Stakhanov hareketinin yenilgisi Stalin’in ne kadar yanıldığını gösterdi. Elbette sosyalistler yönetimin burjuva uzmanlardan kendi ellerine geçmesini sağlayacak bilgiye ulaşmalıydılar, ancak burjuva uzmanın yerine Bolşevik birini atamak bürokrasiyi yok etmez, sadece meşrulaştırır. Olması gereken, işçi sınıfı teknik ve yönetim bilgisini eline aldıkça, işletme yönetimleri müdürlerden, işletme demokrasisinin bir ifadesi olan işçi komitelerine kaymalı, sosyalist demokrasinin yeni formları yaratılmalıydı
1935 yılı ağustos ayının son günleriydi ve Ukrayna Donbass maden havzasında bir köyde, bir maden işçisinin evinde, üç adam tartışıyorlardı. Misafirlerden birisi, yakındaki maden ocağının parti sorumlusu olan madenci Konstantin Petrov’du. Henüz 25 yaşında olan Petrov, daha önce 25 binlere katılmış, sonra da bu madenlere parti aktivisti olarak gönderilmişti. Ev sahibi ise, madendeki kazıcılardan Alexi Stakhanov’du. Hani burjuvazinin, bürokrasinin ve emperyalizmin nefret objesi maden işçisi Stakhanov.
O dönemde madenlerde en büyük sorun, işçi verimliliğinin artırılması idi. Bürokrasi, verimliliği artırma yolu olarak işçilerin daha yoğun ve uzun çalıştırılmasını görüyordu. Bu olgu daha 1932’lerden sonra sanayinin şefleri ile Sovyet liderliği arasında bir çatışmayı körükler. Sanayi şeflerinin tek bildiği, çoğu Taylor’dan alınmış yöntemlerdi. İşçilerin iş hayatını parça başı ücretlerle ya da daha uzun çalışma saatleri ile cehenneme çeviriyorlardı. Devrimin ilk yıllarında ve o dönem için Lenin’in taylorizm hakkında söylediği ve yalnızca o dönemin koşullarında anlaşılması gereken bazı sözleri, bürokrasi kendi politikalarını desteklemek için dogmatik biçimde kullanıyordu.

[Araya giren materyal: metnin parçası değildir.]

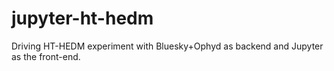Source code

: # jupyter-ht-hedm
Driving HT-HEDM experiment with Bluesky+Ophyd as backend and Jupyter as the front-end.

Yoğun çalışmaya dayanamayan işçiler fabrikaları, madenleri terk ediyor, verimlilik ve üretim yerinde sayıyor, bazı durumlarda yerlerde sürünüyordu. İşçi grevleri oldukça yaygındı. Ülke bir tarafında işçilerin, bir tarafında sanayi bürokrasisinin ve üçgenin diğer tarafında ise sovyet liderliğinin yer aldığı bir çatışmaya doğru gidiyordu. Bürokrasi verimlilik sorununu işçiler zararına çözmek istiyor, sovyet liderleri ise bürokrasiyi, yeni bilimsel sosyalist ruha uygun üretim yöntemleri geliştirmemekle suçluyordu.
Devrim ertesi özellikle Moskova, Leningrad gibi sanayi merkezlerinde fabrika yönetimleri işçi komitelerinin eline geçmiş, ama işçilerin bilinçsiz olması, modern yönetim tekniklerini bilmemesi vb. sonucu bu işletmelerde verimlilik hızla düşmüş, bunun sonucu profesyonel burjuva yöneticiler tekrar göreve çağrılmıştı. Fabrika komiteleri, sendika komiteleri vb. hala vardı ama onlar işçilerin tatil, sağlık eğitim, konut vb. sorunları ile ilgilenen birimlere dönüşmüş, sanayinin, en küçük birimden bakanlıklara kadar yönetimi bürokratlara kalmıştı. Bu ise ülke çapında bir gerilim ve çatışma ortamı doğuruyordu. Sovyetler 1930’lar anaforuna doğru sürükleniyordu. Bu anaforun en önemli dinamiği işçiler, bürokrasi ve parti arasında giderek şiddetlenen çelişkilerdi.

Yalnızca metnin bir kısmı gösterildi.